The Tower of the Winds was built and decorated in the early 1580s for Pope Gregory XIII by a team of artists including the mathematician and cosmographer Egnatio Danti, the architect Ottaviano Mascarino, and the painters Nicolò Circignani and Matthijs Bril. A curious edifice consisting of six small rooms arranged in three stories fronted by a larger room with a recessed roof terrace and balustrade, it overlooked the Cortile del Belvedere and was linked to the old Vatican Palace via both indoor and outdoor routes. In 1581 Danti dedicated a little work titled Anemographia (The Wind Treatise) to Gregory. In it, Danti told the pope that his tower was inspired by a famous monument, the marble tower of Andronicus of Cyrrha located in the Athenian agora. Its prominent position and its venerable prototype suggests that the Tower of Winds was an important element in the additions Gregory made to the Vatican Palace, but it has received little attention from art historians. In this book, Nicola Courtright aims to rescue the tower from its historical oblivion and to reconstruct the "designers' intentions in making the program, and the way the tower would have been understood by its patron, the pope" (5).

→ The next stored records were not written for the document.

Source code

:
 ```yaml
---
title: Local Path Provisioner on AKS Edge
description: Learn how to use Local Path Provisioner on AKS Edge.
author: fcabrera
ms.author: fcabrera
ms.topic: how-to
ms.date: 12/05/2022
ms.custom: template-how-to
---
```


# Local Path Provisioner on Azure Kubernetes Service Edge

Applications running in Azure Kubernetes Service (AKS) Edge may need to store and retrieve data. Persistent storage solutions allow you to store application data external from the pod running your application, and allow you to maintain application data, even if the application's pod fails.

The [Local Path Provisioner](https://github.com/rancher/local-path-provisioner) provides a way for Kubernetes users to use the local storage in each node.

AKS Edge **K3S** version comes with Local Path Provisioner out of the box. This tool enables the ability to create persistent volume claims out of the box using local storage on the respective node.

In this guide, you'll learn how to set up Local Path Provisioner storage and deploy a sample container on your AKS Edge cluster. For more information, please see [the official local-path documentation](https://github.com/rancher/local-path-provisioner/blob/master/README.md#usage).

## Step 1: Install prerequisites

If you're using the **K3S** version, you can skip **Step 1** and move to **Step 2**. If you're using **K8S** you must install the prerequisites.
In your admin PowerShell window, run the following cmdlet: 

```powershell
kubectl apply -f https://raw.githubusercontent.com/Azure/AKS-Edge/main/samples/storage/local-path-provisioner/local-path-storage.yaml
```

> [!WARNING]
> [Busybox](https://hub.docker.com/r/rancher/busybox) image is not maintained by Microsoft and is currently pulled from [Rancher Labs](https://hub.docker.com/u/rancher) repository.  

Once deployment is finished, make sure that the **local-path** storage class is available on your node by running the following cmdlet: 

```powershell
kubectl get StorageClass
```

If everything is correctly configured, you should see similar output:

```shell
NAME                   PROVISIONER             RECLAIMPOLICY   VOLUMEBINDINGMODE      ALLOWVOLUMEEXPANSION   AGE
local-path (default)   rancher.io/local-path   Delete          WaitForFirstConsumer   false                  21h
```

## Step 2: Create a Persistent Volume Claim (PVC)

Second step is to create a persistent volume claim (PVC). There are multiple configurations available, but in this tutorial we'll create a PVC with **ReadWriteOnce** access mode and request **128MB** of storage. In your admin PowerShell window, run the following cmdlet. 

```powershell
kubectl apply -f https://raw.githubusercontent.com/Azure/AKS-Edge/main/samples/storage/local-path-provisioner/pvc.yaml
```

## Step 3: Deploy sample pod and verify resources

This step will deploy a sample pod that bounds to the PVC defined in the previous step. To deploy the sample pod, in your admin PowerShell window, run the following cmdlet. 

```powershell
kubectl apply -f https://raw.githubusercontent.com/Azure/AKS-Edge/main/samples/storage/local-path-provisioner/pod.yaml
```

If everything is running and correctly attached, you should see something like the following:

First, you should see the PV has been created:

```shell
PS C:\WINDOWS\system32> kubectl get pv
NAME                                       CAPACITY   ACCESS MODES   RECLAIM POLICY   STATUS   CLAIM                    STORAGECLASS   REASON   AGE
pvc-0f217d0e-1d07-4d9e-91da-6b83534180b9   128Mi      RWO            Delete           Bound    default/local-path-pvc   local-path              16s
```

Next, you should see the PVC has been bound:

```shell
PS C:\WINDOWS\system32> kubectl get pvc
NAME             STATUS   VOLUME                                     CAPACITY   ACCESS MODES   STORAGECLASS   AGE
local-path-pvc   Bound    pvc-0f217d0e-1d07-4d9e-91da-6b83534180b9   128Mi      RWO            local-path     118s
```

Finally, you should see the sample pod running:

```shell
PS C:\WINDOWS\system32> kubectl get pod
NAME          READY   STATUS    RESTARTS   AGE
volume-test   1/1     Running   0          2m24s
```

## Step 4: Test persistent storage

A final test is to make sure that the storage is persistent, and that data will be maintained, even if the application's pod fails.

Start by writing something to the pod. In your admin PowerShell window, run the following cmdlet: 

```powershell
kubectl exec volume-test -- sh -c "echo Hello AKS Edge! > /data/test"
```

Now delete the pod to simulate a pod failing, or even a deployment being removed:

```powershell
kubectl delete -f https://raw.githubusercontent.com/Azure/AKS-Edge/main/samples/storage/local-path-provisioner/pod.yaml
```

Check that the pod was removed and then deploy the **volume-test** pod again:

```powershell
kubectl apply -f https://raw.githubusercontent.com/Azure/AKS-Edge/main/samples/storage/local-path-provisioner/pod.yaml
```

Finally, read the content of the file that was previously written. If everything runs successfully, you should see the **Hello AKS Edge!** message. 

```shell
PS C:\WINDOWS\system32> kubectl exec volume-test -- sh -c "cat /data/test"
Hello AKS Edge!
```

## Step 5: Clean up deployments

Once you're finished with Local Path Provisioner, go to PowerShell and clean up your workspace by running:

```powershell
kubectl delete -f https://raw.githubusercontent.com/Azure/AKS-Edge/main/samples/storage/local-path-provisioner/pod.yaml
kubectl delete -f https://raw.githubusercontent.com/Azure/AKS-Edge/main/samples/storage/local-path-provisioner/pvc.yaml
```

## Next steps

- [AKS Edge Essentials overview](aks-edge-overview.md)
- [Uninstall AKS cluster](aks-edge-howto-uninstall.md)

Courtright's reconstruction is comprehensive and definitive. Using sixteenth-century plans and documents and the excellent drawings of Kristen Giannattasio, she presents a precise and detailed description of the architecture of the tower and of the layout of fresco cycles that ornamented its various rooms. The third part of the book consists of a catalogue of all of the tower frescoes, and an appendix that publishes Amanda Collins's edition and translation of Danti's Anemographia. The publication of these materials now makes it possible to study the tower in many particular ways; this is in itself an important contribution, especially to the fields of art and architectural history.

However, this book also operates on another complex level that should be of interest to a broader range of scholars. Courtright believes that the Tower of the Winds was meant to be understood as a kind of symbol of the public persona promulgated by Pope Gregory as Vicarius Christi and of his vision of the reformation of Christianity. This public persona, at once the pastor of the universal church and temporal ruler of the patrimony of Peter, possessed unique spiritual and temporal powers.

The architecture of the tower recalled the towers or elevated apartments known as diaetae, which ornamented the ancient villas built by the Romans as escapes from the burdens of public life. Courtright shows that Gregory cultivated a kind of "iconography of retreat," a Christian villeggiatura, which adapted the Roman practice of otium to the display of his personal piety, shaped by Carlo Borromeo, Filippo Neri, and other reformers. In other words, the Tower of Winds "was presented to the public as a certain kind of retreat, one for the reformed leader [End Page 208] of the faith, rather than simply a pleasure garden" (59). Two of its rooms, The Room with Topographical Views and the Room of Imaginary Views, are frescoed with idealized landscapes which evoke both the primitive church (understood in part through the art of the recently excavated catacombs) and the promise of a future paradise.

The tower also instantiated an "iconography of rule." Its architecture and its prominent position overlooking the Cortile del Belvedere commemorated the imperial box built by the emperor Constantine to overlook the hippodrome in Constantinople and signified the centrality of Constantine as a model for Gregory. Gregory's association of his person with that of Constantine was not simply a reaction to contemporary attacks on the "Constantinian Church" and the document known as the Donation of Constantine; it was fundamental to his vision of the reformation of...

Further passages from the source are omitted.